Strategic synergy for global security
The potential for the development of Sino-Turkish trade is evident, and the recent decision by Ankara favoring a Japanese-French consortium to build a second nuclear plant while China was a bidder a $22 billion contract does not question the shared long-term commitment to deepen the Sino-Turkish connection.
In 2012, bilateral trade was $19 billion and it will reach $100 billion before 2020 with more cooperation in the construction of infrastructure, agriculture, tourism, as well as possible business collaboration in Central Asia, the Middle East and Africa.
If the development of the Sino-Turkish relations can be interpreted as another example of impactive South-South relations within an increasingly multipolar world, it reveals its full significance in a Eurasian geopolitical context.

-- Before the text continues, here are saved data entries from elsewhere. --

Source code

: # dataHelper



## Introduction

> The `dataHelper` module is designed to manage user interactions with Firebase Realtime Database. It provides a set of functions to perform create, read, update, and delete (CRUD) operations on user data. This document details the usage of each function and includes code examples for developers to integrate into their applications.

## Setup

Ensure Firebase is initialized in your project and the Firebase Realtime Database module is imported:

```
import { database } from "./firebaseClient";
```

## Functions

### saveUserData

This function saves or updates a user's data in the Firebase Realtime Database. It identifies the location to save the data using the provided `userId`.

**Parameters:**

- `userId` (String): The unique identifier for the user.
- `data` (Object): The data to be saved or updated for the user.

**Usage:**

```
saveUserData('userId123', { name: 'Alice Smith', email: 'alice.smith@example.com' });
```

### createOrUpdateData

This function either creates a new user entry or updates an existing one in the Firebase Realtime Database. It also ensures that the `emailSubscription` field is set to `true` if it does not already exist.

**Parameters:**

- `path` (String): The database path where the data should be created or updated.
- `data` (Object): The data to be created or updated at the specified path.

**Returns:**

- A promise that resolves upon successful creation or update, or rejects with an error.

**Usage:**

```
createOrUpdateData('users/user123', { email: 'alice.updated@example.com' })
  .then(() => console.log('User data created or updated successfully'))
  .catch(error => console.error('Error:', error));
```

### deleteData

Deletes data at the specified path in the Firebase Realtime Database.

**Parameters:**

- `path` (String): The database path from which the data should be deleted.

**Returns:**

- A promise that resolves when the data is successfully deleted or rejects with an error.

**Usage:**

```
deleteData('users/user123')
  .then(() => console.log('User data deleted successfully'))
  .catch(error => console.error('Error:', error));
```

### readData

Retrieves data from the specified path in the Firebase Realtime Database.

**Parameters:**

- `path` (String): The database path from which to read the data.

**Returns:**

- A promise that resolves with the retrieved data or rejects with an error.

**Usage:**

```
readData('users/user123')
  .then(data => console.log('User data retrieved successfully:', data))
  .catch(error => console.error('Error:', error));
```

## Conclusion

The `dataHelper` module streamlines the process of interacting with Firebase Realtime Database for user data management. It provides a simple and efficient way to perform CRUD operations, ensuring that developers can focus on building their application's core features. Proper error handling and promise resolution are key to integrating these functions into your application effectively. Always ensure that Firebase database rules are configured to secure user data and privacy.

To maintain overall Eurasian stability, it is vital that a reemerging China, the global Middle Country, and a rising Turkey, the transcontinental pivot at the intersection of the Muslim world, Europe and Russia, do not collide. Sino-Turkish strategic synergy can be also a generator of growth and security on the "world continent".
In this perspective, Ankara becoming a dialogue partner of the Shanghai Cooperation Organization this year is a constructive step. As a NATO member and a European Union candidate country, Turkey acts not only as a bridge between the EU and the SCO, but also between NATO and the SCO.
In The Grand Chessboard, Zbigniew Brzezinski reflected on the relations between the United States and Eurasia. He argued that if a chaotic Eurasia constitutes a threat to American interests, Washington has to make sure that none of the Eurasian players dominates the world continent or the US would risk becoming peripheral.
In other words, the US needs to be involved in Eurasian affairs to create an order congenial with its interests, but on "the grand chessboard" it behaves in accordance with the spirit of the old doctrine of divide and rule.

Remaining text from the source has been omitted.